With workload identity federation
You use an external identity provider (IdP) for authentication. An external identity provider uses Identity and Access Management (IAM) instead of service account keys. IAM provides increased security and centralized management. You can use workload identity federation authentication with an access token or with a token URL.

You can configure a Google BigQuery connection for workload identity federation with any identity provider that complies with the OpenID Connect (OIDC) specification and that satisfies the Google Cloud requirements that are described in Prepare your external IdP. The requirements include:

The identity provider must support OpenID Connect 1.0.
The identity provider's OIDC metadata and JWKS endpoints must be publicly accessible over the internet. Google Cloud uses these endpoints to download your identity provider's key set and uses that key set to validate tokens.
The identity provider is configured so that your workload can obtain ID tokens that meet these criteria:
- Tokens are signed with the RS256 or ES256 algorithm.
- Tokens contain an aud claim.

For examples of the workload identity federation configuration steps for Amazon Web Services (AWS) and Microsoft Azure, see .

Workload Identity Federation with access token connection details

Access token: An access token from the identity provider to connect to BigQuery.

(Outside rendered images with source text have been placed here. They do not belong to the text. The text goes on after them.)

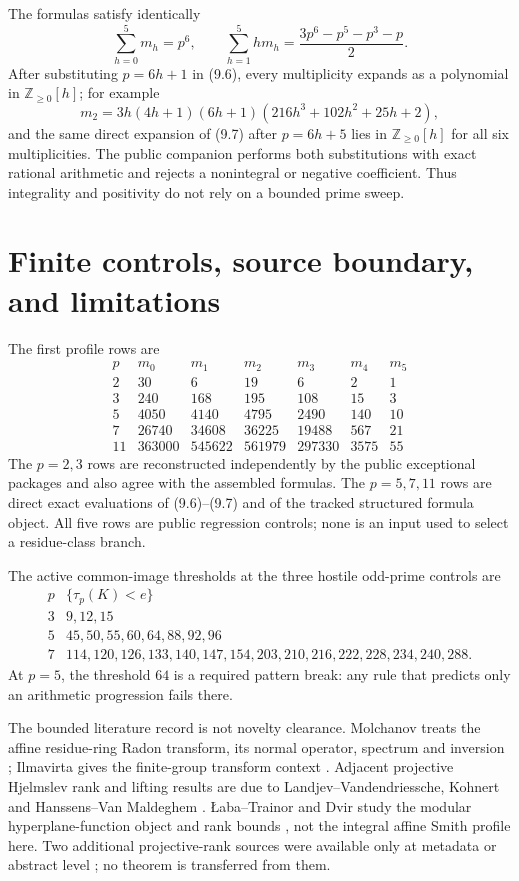 \documentclass[12pt,a4paper]{article}
\theoremstyle{definition}
\newcommand{\Z}{\mathbb Z}
\begin{document}
The formulas satisfy identically
\[
 \sum_{h=0}^{5}m_h=p^6,
 \qquad
 \sum_{h=1}^{5}hm_h=\frac{3p^6-p^5-p^3-p}{2}.
\tag{9.9}
\]
After substituting $p=6h+1$ in (9.6), every multiplicity expands as a
polynomial in $\Z_{\geq0}[h]$; for example
\[
 m_2=3h(4h+1)(6h+1)
 (216h^3+102h^2+25h+2),
\]
and the same direct expansion of (9.7) after $p=6h+5$ lies in
$\Z_{\geq0}[h]$ for all six multiplicities.  The public companion performs
both substitutions with exact rational arithmetic and rejects a nonintegral
or negative coefficient.  Thus integrality and positivity do not rely on a
bounded prime sweep.

\section{Finite controls, source boundary, and limitations}
\label{sec:controls}

The first profile rows are
\[
\begin{array}{c|rrrrrr}
p&m_0&m_1&m_2&m_3&m_4&m_5\\ \hline
2&30&6&19&6&2&1\\
3&240&168&195&108&15&3\\
5&4050&4140&4795&2490&140&10\\
7&26740&34608&36225&19488&567&21\\
11&363000&545622&561979&297330&3575&55
\end{array}
\tag{10.1}
\]
The $p=2,3$ rows are reconstructed independently by the public exceptional
packages and also agree with the assembled formulas.  The $p=5,7,11$ rows
are direct exact evaluations of (9.6)--(9.7) and of the tracked structured
formula object.  All five rows are public regression controls; none is an
input used to select a residue-class branch.

The active common-image thresholds at the three hostile odd-prime controls
are
\[
\begin{array}{c|l}
p&\{\tau_p(K)<e\}\\ \hline
3&9,12,15\\
5&45,50,55,60,64,88,92,96\\
7&114,120,126,133,140,147,154,203,210,216,222,228,234,240,288.
\end{array}
\tag{10.2}
\]
At $p=5$, the threshold $64$ is a required pattern break: any rule that
predicts only an arithmetic progression fails there.

The bounded literature record is not novelty clearance.  Molchanov treats
the affine residue-ring Radon transform, its normal operator, spectrum and
inversion \cite{MOL12}; Ilmavirta gives the finite-group transform context
\cite{ILM}.  Adjacent projective Hjelmslev rank and lifting results are due
to Landjev--Vandendriessche, Kohnert and Hanssens--Van Maldeghem
\cite{LV14,KOH09,HVM89}.  \L aba--Trainor and Dvir study the modular
hyperplane-function object and rank bounds \cite{LT25,DVI26}, not the
integral affine Smith profile here.  Two additional projective-rank sources
were available only at metadata or abstract level \cite{LAN17,BLR23}; no
theorem is transferred from them.
\end{document}
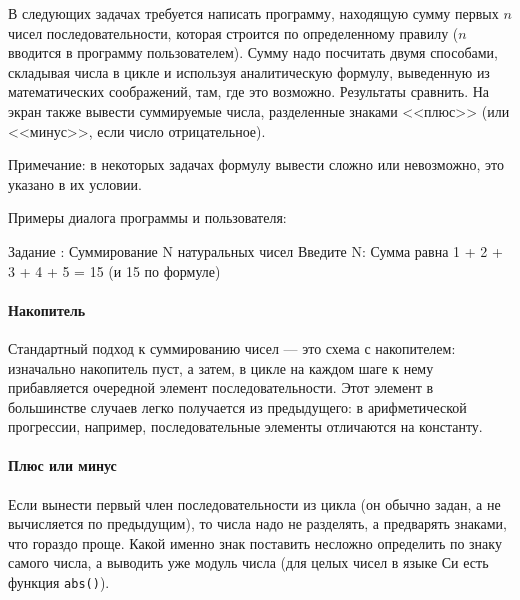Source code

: 
В следующих задачах требуется написать программу, находящую сумму первых $n$
чисел последовательности, которая строится по определенному правилу ($n$ вводится в программу
пользователем). Сумму надо посчитать двумя способами, складывая числа в цикле и
используя аналитическую формулу, выведенную из математических соображений, там, где это возможно.
Результаты сравнить. На экран также вывести
суммируемые числа, разделенные знаками <<плюс>> (или <<минус>>, если число
отрицательное).

Примечание: в некоторых задачах формулу вывести сложно или невозможно, это
указано в их условии.

Примеры диалога программы и пользователя:

\begin{zzoutput}
  Задание : Суммирование N натуральных чисел
  Введите N: 
  Сумма равна 1 + 2 + 3 + 4 + 5 = 15 (и 15 по формуле)
\end{zzoutput}


\zzsectionCOMMENTS

\paragraph{Накопитель}
Стандартный подход к суммированию чисел --- это схема с накопителем: изначально
накопитель пуст, а затем, в цикле на каждом шаге к нему прибавляется очередной
элемент последовательности. Этот элемент в большинстве случаев легко получается
из предыдущего: в арифметической прогрессии, например, последовательные элементы
отличаются на константу.

\paragraph{Плюс или минус}
Если вынести первый член последовательности из цикла (он обычно задан, а не
вычисляется по предыдущим), то числа надо не разделять, а предварять знаками,
что гораздо проще. Какой именно знак поставить несложно определить по знаку
самого числа, а выводить уже модуль числа (для целых чисел в языке Си есть
функция \texttt{abs()}).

Security Token Service audience: The security token service audience that contains the project ID, pool ID, and provider ID. Use this format:

//iam.googleapis.com/projects/PROJECT_NUMBER/locations/global/workloadIdentityPools/POOL_ID/providers/PROVIDER_ID

For more information, see Authenticate a workload by using the REST API.

Service account email: The email address of the Google service account to be impersonated. For more information, see Create a service account for the external workload.
Service account token lifetime (optional): The lifetime in seconds of the service account access token. The default lifetime of a service account access token is one hour. For more information, see URL-sourced credentials.
Token format: Text or JSON with the Token field name for the name of the field in the JSON response that contains the token.
Token field name: The name of the field in the JSON response that contains the token. This field appears only when the Token format is JSON.
Token type: AWS Signature Version 4 request, Google OAuth 2.0 access token, ID token, JSON Web Token (JWT), or SAML 2.0.

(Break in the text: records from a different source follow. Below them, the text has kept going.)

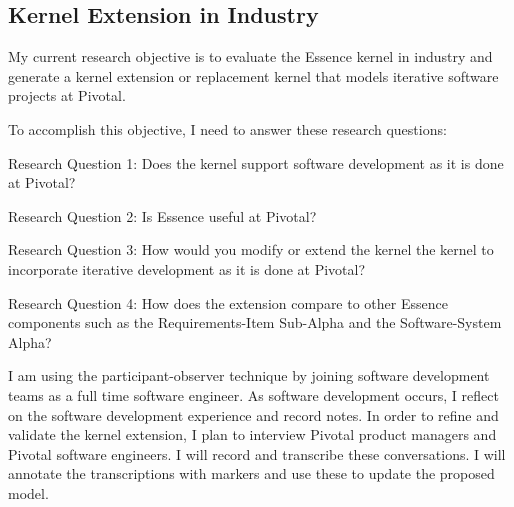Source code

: \documentclass[preprint,12pt,3p]{elsarticle}
\begin{document}

\subsection{Kernel Extension in Industry}
\label{PivotalKernelExtension}
My current research objective is to evaluate the Essence kernel in industry and generate a kernel extension or replacement kernel that models iterative software projects at Pivotal.

To accomplish this objective, I need to answer these research questions:

Research Question 1: Does the kernel support software development as it is done at Pivotal? 

Research Question 2: Is Essence useful at Pivotal?

Research Question 3: How would you modify or extend the kernel the kernel to incorporate iterative development as it is done at Pivotal?

Research Question 4: How does the extension compare to other Essence components such as the Requirements-Item Sub-Alpha and the Software-System Alpha? 

I am using the participant-observer technique by joining software development teams as a full time software engineer. As software development occurs, I reflect on the software development experience and record notes.  In order to refine and validate the kernel extension, I plan to interview Pivotal product managers and Pivotal software engineers. I will record and transcribe these conversations. I will annotate the transcriptions with markers and use these to update the proposed model.
\end{document}
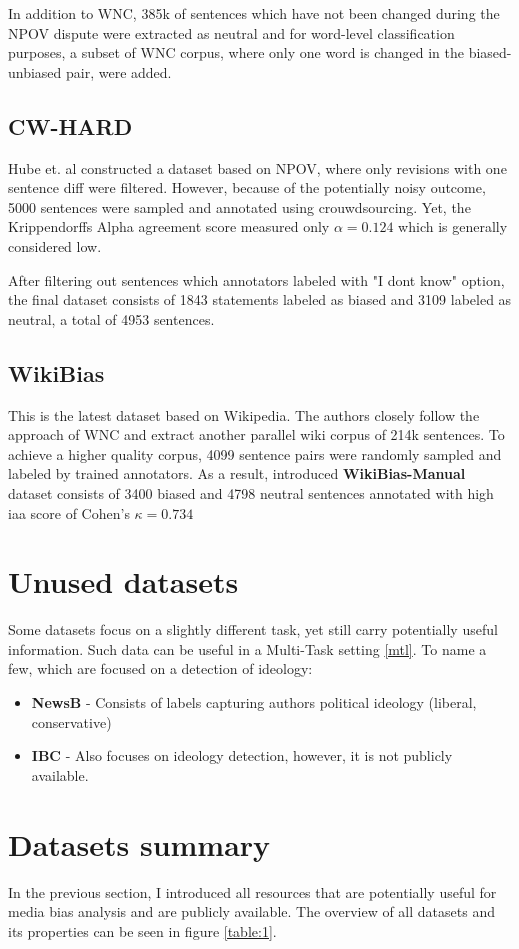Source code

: In addition to WNC, 385k of sentences which have not been changed during the NPOV dispute were extracted as neutral and for word-level classification purposes, a subset of WNC corpus, where only one word is changed in the biased-unbiased pair, were added.




\subsection{CW-HARD}
Hube et. al \cite{hube2019neural} constructed a dataset based on NPOV, where only revisions with one sentence diff were filtered. However, because of the potentially noisy outcome, 5000 sentences were sampled and annotated using crouwdsourcing. Yet, the Krippendorffs Alpha agreement score measured only $\alpha = 0.124$ which is generally considered low. 

After filtering out sentences which annotators labeled with "I dont know" option, the final dataset consists of 1843 statements labeled as biased and 3109 labeled as neutral, a total of 4953 sentences.




\subsection{WikiBias}
This is the latest dataset based on Wikipedia. The authors \cite{zhong-etal-2021-wikibias-detecting} closely follow the approach of WNC \cite{pryzant2020automatically} and extract another parallel wiki corpus of 214k sentences.
To achieve a higher quality corpus, 4099 sentence pairs were randomly sampled and labeled by trained annotators. As a result, introduced \textbf{WikiBias-Manual} dataset consists of 3400 biased and 4798 neutral sentences annotated with high \gls{iaa} score of Cohen's $\kappa = 0.734$





\section{Unused datasets}
 Some datasets focus on a slightly different task, yet still carry potentially useful information. Such data can be useful in a Multi-Task setting \ref{mtl}. To name a few, which are focused on a detection of ideology:
\begin{itemize}
\item \textbf{NewsB} - 
Consists of labels capturing authors political ideology (liberal, conservative)
\item \textbf{IBC} - Also focuses on ideology detection, however, it is not publicly available.
\end{itemize}


\section{Datasets summary}
In the previous section, I introduced all resources that are potentially useful for media bias analysis and are publicly available. The overview of all datasets and its properties can be seen in figure \ref{table:1}.
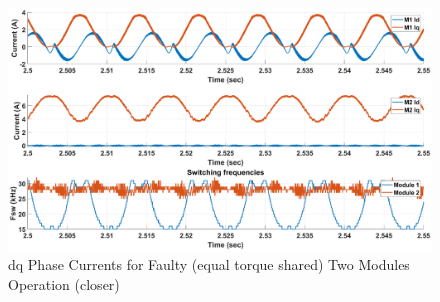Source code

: \documentclass{article}
\begin{document}
\begin{figure}[h!]
\centering
\includegraphics[scale=0.35]{SimulationResults/two_modules/faulty_torqueshared/Idq_iqripple_fsw_close.eps}
\caption{dq Phase Currents for Faulty (equal torque shared) Two Modules Operation (closer)}
\label{fig:PhaseCurrentsDqTwoModulesFaultyEqualTorqueClose}
\end{figure}



\end{document}
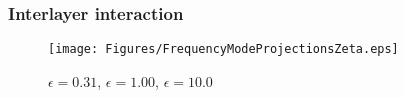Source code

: \subsubsection{Interlayer interaction}
\onecolumngrid

\begin{figure}[H]
    \centering
    \texttt{[image: Figures/FrequencyModeProjectionsZeta.eps]}
    \caption{$\epsilon=0.31$, $\epsilon=1.00$, $\epsilon=10.0$}
    \label{}
\end{figure}
\twocolumngrid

Workload Identity Federation with token URL connection details

Security Token Service audience: The security token service audience that contains the project ID, pool ID, and provider ID. Use this format:

//iam.googleapis.com/projects/PROJECT_NUMBER/locations/global/workloadIdentityPools/POOL_ID/providers/PROVIDER_ID

For more information, see Authenticate a workload using the REST API.

Service account email: The email address of the Google service account to be impersonated. For more information, see Create a service account for the external workload.
Service account token lifetime (optional): The lifetime in seconds of the service account access token. The default lifetime of a service account access token is one hour. For more information, see URL-sourced credentials.
Token URL: The URL to retrieve a token.
HTTP method: HTTP method to use for the token URL request: GET, POST, or PUT.
Request body (for POST or PUT methods): The body of the HTTP request to retrieve a token.
HTTP headers: HTTP headers for the token URL request in JSON or as a JSON body. Use format: "Key1"="Value1","Key2"="Value2".
Token format: Text or JSON with the Token field name for the name of the field in the JSON response that contains the token.
Token field name: The name of the field in the JSON response that contains the token. This field appears only when the Token format is JSON.
Token type: AWS Signature Version 4 request, Google OAuth 2.0 access token, ID token, JSON Web Token (JWT), or SAML 2.0.

Server proxy (optional)

Select Server proxy to access the Google BigQuery data source through an HTTPS proxy server. Depending on its setup, a proxy server can provide load balancing, increased security, and privacy. The proxy server settings are independent of the authentication credentials and the personal or shared credentials selection.

Proxy host: The hostname or IP addess of the HTTPS proxy server. For example, proxy.example.com or 192.0.2.0.
Proxy port: The port number to connect to the HTTPS proxy server. For example, 8080 or 8443.
Proxy username and Proxy password.

Other properties

Project ID (optional) The ID of the Google project.

Output JSON string format: JSON string format for output values that are complex data types (for example, nested or repeated).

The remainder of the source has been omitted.